Sur les éléments apportés par l'employeur pour justifier cette différence de traitement Il ressort des écritures de la société GRTgaz qu'elle conteste toute différence de traitement et s'appuie pour cela sur la comparaison des situations à l'embauche alors même qu'il s'agit de comparer une évolution de carrière. Il convient de préciser qu'aucun reproche n'est fait à Mme [H] sur la qualité de son travail. La société GRTgaz produit un document comparatif des évolutions de carrière de plusieurs agents dont ceux qui ont été retenus par le conseil. Ce comparatif retrace l'évolution en termes de GF (en ordonnée) et de NR (en abscisse), mais ne fait pas apparaître la donnée de temps de sorte qu'il n'est pas possible de savoir si la comparaison porte sur une même période pour tous les agents.
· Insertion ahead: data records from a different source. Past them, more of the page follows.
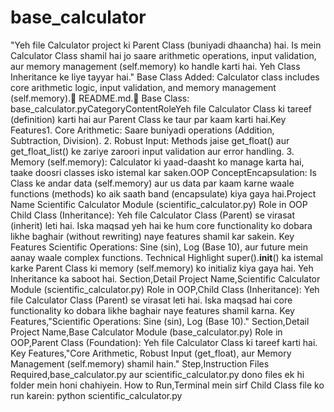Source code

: # base_calculator
"Yeh file Calculator project ki Parent Class (buniyadi dhaancha) hai. Is mein Calculator Class shamil hai jo saare arithmetic operations, input validation, aur memory management (self.memory) ko handle karti hai. Yeh Class Inheritance ke liye tayyar hai."
 Base Class Added: Calculator class includes core arithmetic logic, input validation, and memory management (self.memory).📄 README.md.🧱 Base Class: base_calculator.pyCategoryContentRoleYeh file Calculator Class ki tareef (definition) karti hai aur Parent Class ke taur par kaam karti hai.Key Features1. Core Arithmetic: Saare buniyadi operations (Addition, Subtraction, Division). 2. Robust Input: Methods jaise get_float() aur get_float_list() ke zariye zaroori input validation aur error handling. 3. Memory (self.memory): Calculator ki yaad-daasht ko manage karta hai, taake doosri classes isko istemal kar saken.OOP ConceptEncapsulation: Is Class ke andar data (self.memory) aur us data par kaam karne waale functions (methods) ko aik saath band (encapsulate) kiya gaya hai.Project Name	Scientific Calculator Module (scientific_calculator.py)
Role in OOP	Child Class (Inheritance): Yeh file Calculator Class (Parent) se virasat (inherit) leti hai. Iska maqsad yeh hai ke hum core functionality ko dobara likhe baghair (without rewriting) naye features shamil kar sakein.
Key Features	Scientific Operations: Sine (sin), Log (Base 10), aur future mein aanay waale complex functions.
Technical Highlight	super().__init__() ka istemal karke Parent Class ki memory (self.memory) ko initializ kiya gaya hai. Yeh Inheritance ka saboot hai.
Section,Detail
Project Name,Scientific Calculator Module (scientific_calculator.py)
Role in OOP,Child Class (Inheritance): Yeh file Calculator Class (Parent) se virasat leti hai. Iska maqsad hai core functionality ko dobara likhe baghair naye features shamil karna.
Key Features,"Scientific Operations: Sine (sin), Log (Base 10)."
Section,Detail
Project Name,Base Calculator Module (base_calculator.py)
Role in OOP,Parent Class (Foundation): Yeh file Calculator Class ki tareef karti hai.
Key Features,"Core Arithmetic, Robust Input (get_float), aur Memory Management (self.memory) shamil hain."
Step,Instruction
Files Required,base_calculator.py aur scientific_calculator.py dono files ek hi folder mein honi chahiyein.
How to Run,Terminal mein sirf Child Class file ko run karein: python scientific_calculator.py
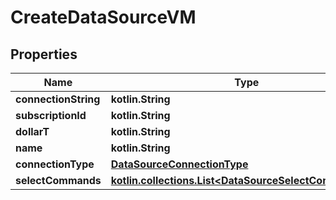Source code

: 
# CreateDataSourceVM

## Properties
Name | Type | Description | Notes
------------ | ------------- | ------------- | -------------
**connectionString** | **kotlin.String** |  | 
**subscriptionId** | **kotlin.String** |  | 
**dollarT** | **kotlin.String** |  | 
**name** | **kotlin.String** |  |  [optional]
**connectionType** | [**DataSourceConnectionType**](DataSourceConnectionType.md) |  |  [optional]
**selectCommands** | [**kotlin.collections.List&lt;DataSourceSelectCommandVM&gt;**](DataSourceSelectCommandVM.md) |  |  [optional]



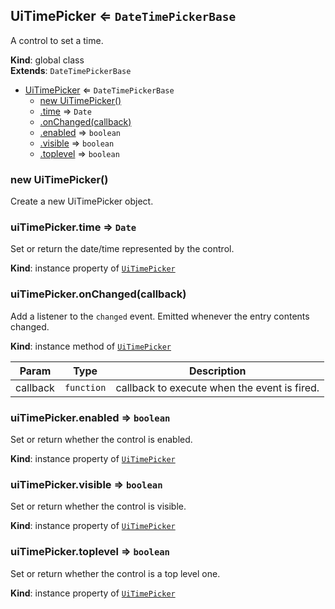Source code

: 
<a id="uitimepicker"></a>
## UiTimePicker ⇐ <code>DateTimePickerBase</code>
A control to set a time.

**Kind**: global class  
**Extends**: <code>DateTimePickerBase</code>  

* [UiTimePicker](#UiTimePicker) ⇐ <code>DateTimePickerBase</code>
    * [new UiTimePicker()](#new_UiTimePicker_new)
    * [.time](#UiTimePicker_time) ⇒ <code>Date</code>
    * [.onChanged(callback)](#UiTimePicker_onChanged)
    * [.enabled](#UiTimePicker_enabled) ⇒ <code>boolean</code>
    * [.visible](#UiTimePicker_visible) ⇒ <code>boolean</code>
    * [.toplevel](#UiTimePicker_toplevel) ⇒ <code>boolean</code>


<a id="new_uitimepicker_new"></a>
### new UiTimePicker()
Create a new UiTimePicker object.


<a id="uitimepicker_time"></a>
### uiTimePicker.time ⇒ <code>Date</code>
Set or return the date/time represented by the control.

**Kind**: instance property of [<code>UiTimePicker</code>](#UiTimePicker)  

<a id="uitimepicker_onchanged"></a>
### uiTimePicker.onChanged(callback)
Add a listener to the `changed` event. Emitted whenever the entry contents
changed.

**Kind**: instance method of [<code>UiTimePicker</code>](#UiTimePicker)  

| Param | Type | Description |
| --- | --- | --- |
| callback | <code>function</code> | callback to execute when the event is fired. |


<a id="uitimepicker_enabled"></a>
### uiTimePicker.enabled ⇒ <code>boolean</code>
Set or return whether the control is enabled.

**Kind**: instance property of [<code>UiTimePicker</code>](#UiTimePicker)  

<a id="uitimepicker_visible"></a>
### uiTimePicker.visible ⇒ <code>boolean</code>
Set or return whether the control is visible.

**Kind**: instance property of [<code>UiTimePicker</code>](#UiTimePicker)  

<a id="uitimepicker_toplevel"></a>
### uiTimePicker.toplevel ⇒ <code>boolean</code>
Set or return whether the control is a top level one.

**Kind**: instance property of [<code>UiTimePicker</code>](#UiTimePicker)  
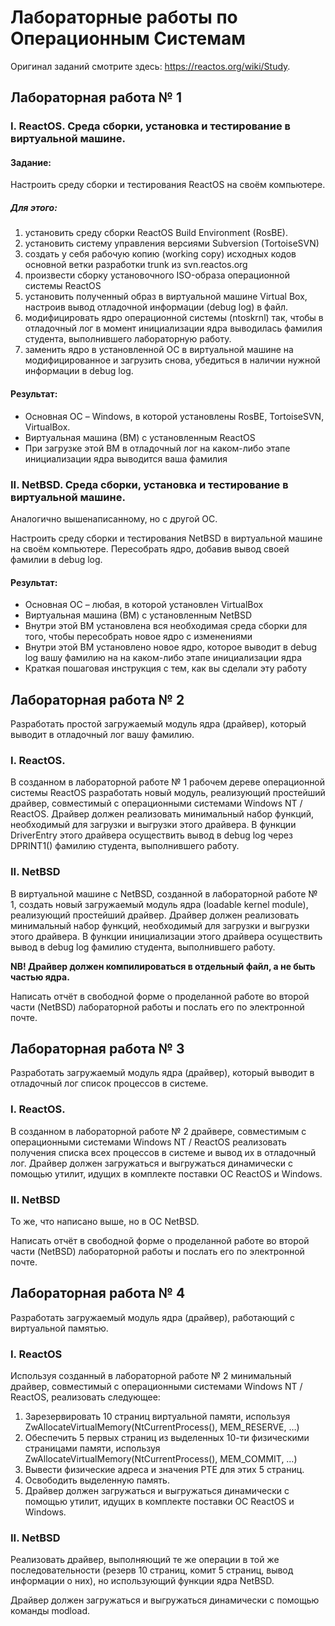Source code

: # Лабораторные работы по Операционным Системам

Оригинал заданий смотрите здесь: https://reactos.org/wiki/Study.

## Лабораторная работа № 1
### I. ReactOS. Среда сборки, установка и тестирование в виртуальной машине.

#### Задание:

Настроить среду сборки и тестирования ReactOS на своём компьютере.

##### Для этого:

1. установить среду сборки ReactOS Build Environment (RosBE).
2. установить систему управления версиями Subversion (TortoiseSVN)
3. создать у себя рабочую копию (working copy) исходных кодов основной ветки разработки trunk из svn.reactos.org
4. произвести сборку установочного ISO-образа операционной системы ReactOS
5. установить полученный образ в виртуальной машине Virtual Box, настроив вывод отладочной информации (debug log) в файл.
6. модифицировать ядро операционной системы (ntoskrnl) так, чтобы в отладочный лог в момент инициализации ядра выводилась фамилия студента, выполнившего лабораторную работу.
7. заменить ядро в установленной ОС в виртуальной машине на модифицированное и загрузить снова, убедиться в наличии нужной информации в debug log.

#### Результат:

* Основная ОС – Windows, в которой установлены RosBE, TortoiseSVN, VirtualBox.
* Виртуальная машина (ВМ) с установленным ReactOS
* При загрузке этой ВМ в отладочный лог на каком-либо этапе инициализации ядра выводится ваша фамилия

### II. NetBSD. Среда сборки, установка и тестирование в виртуальной машине.

Аналогично вышенаписанному, но с другой ОС.

Настроить среду сборки и тестирования NetBSD в виртуальной машине на своём компьютере. Пересобрать ядро, добавив вывод своей фамилии в debug log.

#### Результат:

* Основная ОС – любая, в которой установлен VirtualBox
* Виртуальная машина (ВМ) с установленным NetBSD
* Внутри этой ВМ установлена вся необходимая среда сборки для того, чтобы пересобрать новое ядро с изменениями
* Внутри этой ВМ установлено новое ядро, которое выводит в debug log вашу фамилию на на каком-либо этапе инициализации ядра
* Краткая пошаговая инструкция с тем, как вы сделали эту работу

## Лабораторная работа № 2
Разработать простой загружаемый модуль ядра (драйвер), который выводит в отладочный лог вашу фамилию.

### I. ReactOS.

В созданном в лабораторной работе № 1 рабочем дереве операционной системы ReactOS разработать новый модуль, реализующий простейший драйвер, совместимый с операционными системами Windows NT / ReactOS. Драйвер должен реализовать минимальный набор функций, необходимый для загрузки и выгрузки этого драйвера. В функции DriverEntry этого драйвера осуществить вывод в debug log через DPRINT1() фамилию студента, выполнившего работу.

### II. NetBSD

В виртуальной машине с NetBSD, созданной в лабораторной работе № 1, создать новый загружаемый модуль ядра (loadable kernel module), реализующий простейший драйвер. Драйвер должен реализовать минимальный набор функций, необходимый для загрузки и выгрузки этого драйвера. В функции инициализации этого драйвера осуществить вывод в debug log фамилию студента, выполнившего работу.

**NB! Драйвер должен компилироваться в отдельный файл, а не быть частью ядра.**

Написать отчёт в свободной форме о проделанной работе во второй части (NetBSD) лабораторной работы и послать его по электронной почте.

## Лабораторная работа № 3

Разработать загружаемый модуль ядра (драйвер), который выводит в отладочный лог список процессов в системе.

### I. ReactOS.

В созданном в лабораторной работе № 2 драйвере, совместимым с операционными системами Windows NT / ReactOS реализовать получения списка всех процессов в системе и вывод их в отладочный лог. Драйвер должен загружаться и выгружаться динамически с помощью утилит, идущих в комплекте поставки ОС ReactOS и Windows.

### II. NetBSD

То же, что написано выше, но в ОС NetBSD.

Написать отчёт в свободной форме о проделанной работе во второй части (NetBSD) лабораторной работы и послать его по электронной почте.

## Лабораторная работа № 4

Разработать загружаемый модуль ядра (драйвер), работающий с виртуальной памятью.

### I. ReactOS

Используя созданный в лабораторной работе № 2 минимальный драйвер, совместимый с операционными системами Windows NT / ReactOS, реализовать следующее:

1. Зарезервировать 10 страниц виртуальной памяти, используя ZwAllocateVirtualMemory(NtCurrentProcess(), MEM_RESERVE, …)
2. Обеспечить 5 первых страниц из выделенных 10-ти физическими страницами памяти, используя ZwAllocateVirtualMemory(NtCurrentProcess(), MEM_COMMIT, …)
3. Вывести физические адреса и значения PTE для этих 5 страниц.
4. Освободить выделенную память.
5. Драйвер должен загружаться и выгружаться динамически с помощью утилит, идущих в комплекте поставки ОС ReactOS и Windows.

### II. NetBSD

Реализовать драйвер, выполняющий те же операции в той же последовательности (резерв 10 страниц, комит 5 страниц, вывод информации о них), но использующий функции ядра NetBSD.

Драйвер должен загружаться и выгружаться динамически с помощью команды modload.
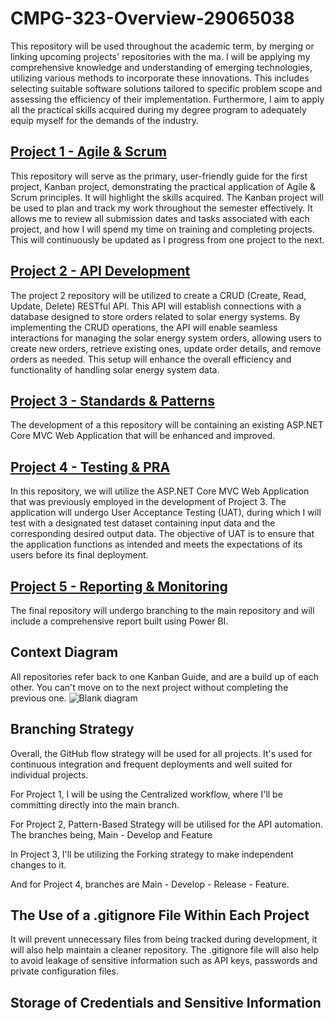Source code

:# CMPG-323-Overview-29065038
This repository will be used throughout the academic term, by merging or linking upcoming projects' repositories with the ma. I will be applying my comprehensive knowledge and understanding of emerging technologies, utilizing various methods to incorporate these innovations. This includes selecting suitable software solutions tailored to specific problem scope and assessing the efficiency of their implementation. Furthermore, I aim to apply all the practical skills acquired during my degree program to adequately equip myself for the demands of the industry.


## [Project 1 - Agile & Scrum](https://github.com/OKGaosenkwe/CMPG-323-Overview-29065038.git)
This repository will serve as the primary, user-friendly guide for the first project, Kanban project, demonstrating the practical application of Agile & Scrum principles. It will highlight the skills acquired. The Kanban project will be used to plan and track my work throughout the semester effectively. It allows me to review all submission dates and tasks associated with each project, and how I will spend my time on training and completing projects. This will continuously be updated as I progress from one project to the next. 

## [Project 2 - API Development](https://github.com/OKGaosenkwe/CMPG-323-Project-2-29065038.git)
The project 2 repository will be utilized to create a CRUD (Create, Read, Update, Delete) RESTful API. This API will establish connections with a database designed to store orders related to solar energy systems. By implementing the CRUD operations, the API will enable seamless interactions for managing the solar energy system orders, allowing users to create new orders, retrieve existing ones, update order details, and remove orders as needed. This setup will enhance the overall efficiency and functionality of handling solar energy system data.

## [Project 3 - Standards & Patterns](https://github.com/OKGaosenkwe/CMPG-323-Project-3-29065038.git)
The development of a this repository will be containing an existing ASP.NET Core MVC Web Application that will be enhanced and improved.

## [Project 4 - Testing & PRA](https://github.com/OKGaosenkwe/CMPG-323-Project-4-29065038.git)
In this repository, we will utilize the ASP.NET Core MVC Web Application that was previously employed in the development of Project 3. The application will undergo User Acceptance Testing (UAT), during which I will test with a designated test dataset containing input data and the corresponding desired output data. The objective of UAT is to ensure that the application functions as intended and meets the expectations of its users before its final deployment.

## [Project 5 - Reporting & Monitoring](https://github.com/OKGaosenkwe/CMPG-323-Project-5-29065038.git)
The final repository will undergo branching to the main repository and will include a comprehensive report built using Power BI.

## Context Diagram
All repositories refer back to one Kanban Guide, and are a build up of each other. You can't move on to the next project without completing the previous one.
![Blank diagram](https://github.com/OKGaosenkwe/CMPG-323-Overview-29065038/assets/92356409/d4fea39b-6ca9-4fad-a93a-8f1923fd06ca)

## Branching Strategy 
Overall, the GitHub flow strategy will be used for all projects. It's used for continuous integration and frequent deployments and well suited for individual projects.

For Project 1, I will be using the Centralized workflow, where I'll be committing directly into the main branch.

For Project 2, Pattern-Based Strategy will be utilised for the API automation. The branches being, Main - Develop and Feature

In Project 3, I'll be utilizing the Forking strategy to make independent changes to it.

And for Project 4, branches are Main - Develop - Release - Feature.

## The Use of a .gitignore File Within Each Project
It will prevent unnecessary files from being tracked during development, it will also help maintain a cleaner repository. The .gitignore file will also help to avoid leakage of sensitive information such as API keys, passwords and private configuration files.

## Storage of Credentials and Sensitive Information
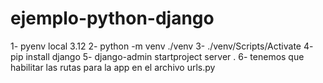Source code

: # ejemplo-python-django

1- pyenv local 3.12
2- python -m venv ./venv
3- ./venv/Scripts/Activate
4- pip install django
5- django-admin startproject server .
6- tenemos que habilitar las rutas para la app en el archivo urls.py
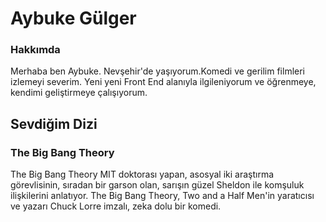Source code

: <h1> Aybuke Gülger </h1>

<h3> Hakkımda </h3>

Merhaba ben Aybuke. Nevşehir'de yaşıyorum.Komedi ve gerilim filmleri izlemeyi severim. Yeni yeni Front End alanıyla ilgileniyorum ve öğrenmeye, kendimi geliştirmeye çalışıyorum.

<h2> Sevdiğim Dizi </h2>

<h3> The Big Bang Theory </h3>

The Big Bang Theory MIT doktorası yapan, asosyal iki araştırma görevlisinin, sıradan bir garson olan, sarışın güzel Sheldon ile komşuluk ilişkilerini anlatıyor. The Big Bang Theory, Two and a Half Men'in yaratıcısı ve yazarı Chuck Lorre imzalı, zeka dolu bir komedi.
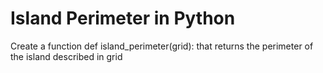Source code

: # Island Perimeter in Python

Create a function def island_perimeter(grid): that returns the perimeter of the island described in grid
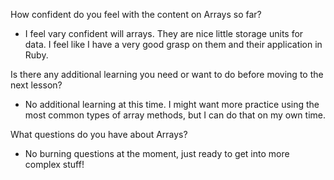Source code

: How confident do you feel with the content on Arrays so far?
- I feel vary confident will arrays. They are nice little storage units for data. I feel like I have a very good grasp on them and their application in Ruby.

Is there any additional learning you need or want to do before moving to the next lesson?
- No additional learning at this time. I might want more practice using the most common types of array methods, but I can do that on my own time.

What questions do you have about Arrays?
- No burning questions at the moment, just ready to get into more complex stuff!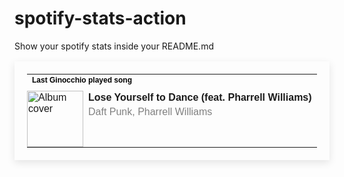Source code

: # spotify-stats-action
Show your spotify stats inside your README.md


<!-- START_SECTION: Spotify Stats -->
<a href="https://open.spotify.com/track/5CMjjywI0eZMixPeqNd75R" style="display: block; text-decoration: none; color: inherit;">
  <table style="border: none; padding: 20px; box-shadow: 0px 4px 12px rgba(0, 0, 0, 0.1); max-width: 100%; font-family: Arial, sans-serif;">
    <tr>
      <td colspan="2" style="padding-bottom: 10px;">
        <h4 style="margin: 0; font-size: 12px; color: black;">Last Ginocchio played song</h4>
      </td>
    </tr>
    <tr>
      <td style="padding: 0;">
        <img src="https://i.scdn.co/image/ab67616d0000b2739b9b36b0e22870b9f542d937" alt="Album cover" style="width: 90px; height: 90px;">
      </td>
      <td style="vertical-align: top;">
        <p style="margin: 0;"><strong>Lose Yourself to Dance (feat. Pharrell Williams)</strong></p>
        <p style="margin: 5px 0 0 0; color: grey;">Daft Punk, Pharrell Williams</p>
      </td>
    </tr>
  </table>
</a>





<!-- END_SECTION: Spotify Stats -->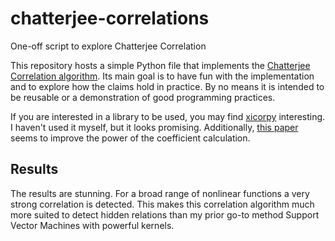 # chatterjee-correlations
One-off script to explore Chatterjee Correlation

This repository hosts a simple Python file that implements the [Chatterjee Correlation algorithm](https://arxiv.org/abs/1909.10140). Its main goal is to have fun with the implementation and to explore how the claims hold in practice. By no means it is intended to be reusable or a demonstration of good programming practices.

If you are interested in a library to be used, you may find [xicorpy](https://pypi.org/project/xicorpy/) interesting. I haven't used it myself, but it looks promising. Additionally, [this paper](https://arxiv.org/abs/2108.06828) seems to improve the power of the coefficient calculation.

## Results
The results are stunning. For a broad range of nonlinear functions a very strong correlation is detected. This makes this correlation algorithm much more suited to detect hidden relations than my prior go-to method Support Vector Machines with powerful kernels.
En ce qui concerne M. [P], l'employeur évoque ses 23 ans de carrière et non l'évolution de sa carrière entre 2011 et 2016. En ce qui concerne Mme [G], la société évoque sa classification à l'embauche et son ancienneté, mais ne répond pas sur l'évolution présentée sur les cinq années. De même pour Mme [U]. Quant à Mme [M], seule sa classification à l'embauche est évoquée. Il convient d'en conclure que l'employeur échoue à justifier la différence de traitement entre les salariés retenus pour la comparaison en ce qu'il n'apporte aucun élément objectif justifiant que, sur ces cinq années, les salariés en question aient bénéficié d'une évolution de carrière plus satisfaisante que Mme [H]. Mme [H] a donc bien été victime d'une inégalité de traitement. Il convient, dès lors, de déterminer quelle classification aurait été la sienne si elle avait été traitée comme ses collègues.
Sur la classification à octroyer à Mme [H]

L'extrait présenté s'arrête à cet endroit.